Understanding the glories of civilization
I’m not very socially motivated, myself. I’m glad that the hive mind suggested I try Math Academy, but social buzz and leaderboards won’t sustain my interest for long. Nor are points, streaks or other game mechanics. These may provide a little activation energy, but if I’m going to invest hundreds of hours into learning something hard, and retain what I’ve learnt a decade later, the motivation must come from elsewhere.
Every person has their own mix of motivation and the last thing I want to do is to judge another’s. But speaking personally, if a book promises to help me grapple mathematically with the chief glories of Western civilization, now THAT might sustain my interest.
This is from the introduction to Differential Equations with Applications and Historical Notes by George F. Simmons, a book as close as possible to perfect, for me, for this topic. It is not just motivating but stirring, driving, elevating. By math textbook standards, it overflows with fascination, excitement, even love.
The Simmons treatment is so vibrant that something like Math Academy sits lifeless in comparison. It feels rude to use them side by side. But that’s likely what I’ll do.
My fundamental gripe with Math Academy is that it overstates the value of procedural fluency. I wish they would conceded this, and at least suggest conceptually rich Simmons-tier books as supplements. Personally, I see the textbook or lecture series as core and Math Academy as the supplement, for extra drilling where needed, like a digital Schaum’s Outline.
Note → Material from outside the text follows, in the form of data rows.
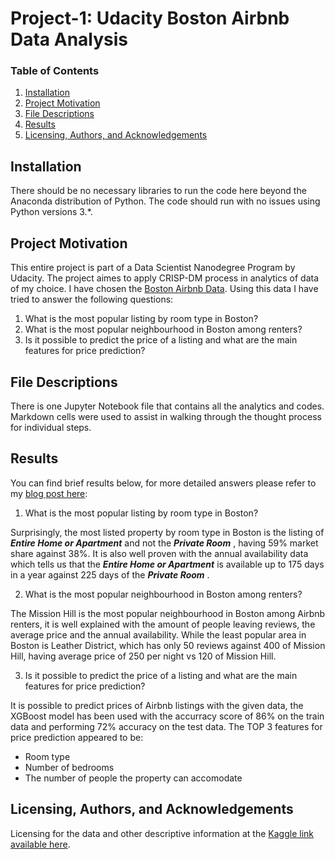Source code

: # Project-1: Udacity Boston Airbnb Data Analysis

### Table of Contents

1. [Installation](#installation)
2. [Project Motivation](#project-motivation)
3. [File Descriptions](#file-descriptions)
4. [Results](#results)
5. [Licensing, Authors, and Acknowledgements](#licensing-authors-and-acknowledgements)


## Installation 

There should be no necessary libraries to run the code here beyond the Anaconda distribution of Python. The code should run with no issues using Python versions 3.*.

## Project Motivation 

This entire project is part of a Data Scientist Nanodegree Program by Udacity. The project aimes to apply CRISP-DM process in analytics of data of my choice. I have chosen the [Boston Airbnb Data]. Using this data I have tried to answer the following questions:

1. What is the most popular listing by room type in Boston?
2. What is the most popular neighbourhood in Boston among renters?
2. Is it possible to predict the price of a listing and what are the main features for price prediction?

[Boston Airbnb Data]: https://www.kaggle.com/airbnb/boston 

## File Descriptions

There is one Jupyter Notebook file that contains all the analytics and codes. Markdown cells were used to assist in walking through the thought process for individual steps.

## Results

You can find brief results below, for more detailed answers please refer to my [blog post here]: 

[blog post here]: https://medium.com/@gyuzala/this-will-make-you-airbnb-in-boston-efficiently-d9ec76e6dfb0 

1. What is the most popular listing by room type in Boston?

Surprisingly, the most listed property by room type in Boston is the listing of ***Entire Home or Apartment*** and not the ***Private Room*** , having 59% market share against 38%. It is also well proven with the annual availability data which tells us that the ***Entire Home or Apartment*** is available up to 175 days in a year against 225 days of the ***Private Room*** . 

2. What is the most popular neighbourhood in Boston among renters?

The Mission Hill is the most popular neighbourhood in Boston among Airbnb renters, it is well explained with the amount of people leaving reviews, the average price and the annual availability. While the least popular area in Boston is Leather District, which has only 50 reviews against 400 of Mission Hill, having average price of 250 per night vs 120 of Mission Hill.

3. Is it possible to predict the price of a listing and what are the main features for price prediction?

It is possible to predict prices of Airbnb listings with the given data, the XGBoost model has been used with the accurracy score of 86% on the train data and performing 72% accuracy on the test data. 
The TOP 3 features for price prediction appeared to be: 
* Room type 
* Number of bedrooms
* The number of people the property can accomodate

## Licensing, Authors, and Acknowledgements

Licensing for the data and other descriptive information at the [Kaggle link available here].

[Kaggle link available here]: https://www.kaggle.com/airbnb/boston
Resources like these are highly worthwhile but ultimately limited, so if you’re taking responsibility for the outcomes of your study effort, you should remember to mix and match as needed.
Yes, a fair point! I truly have no issue with people who are finding MA a fun way to do math and keep up their skills (or push through towards some goal). My review was oriented around MA's claims and ambitions, and honestly I was a bit grumpy about the gap between their claims and the product.
Anyway, I liked your review and you raise a bunch of interesting points. Thanks for it!
Thanks for this review, Oz, I kind of subliminally felt an unease towards Math Academy and the hype. Surely, they must be doing a great job in some aspect but I felt with the XP it almost brought me to think of Duolingo. All fun but doesnt bring one to think deeply about a topic. Perhaps, I will try them out to remember some stuff, but I dont think they would serve me in my goal to use part of math to solve something in my area of interest.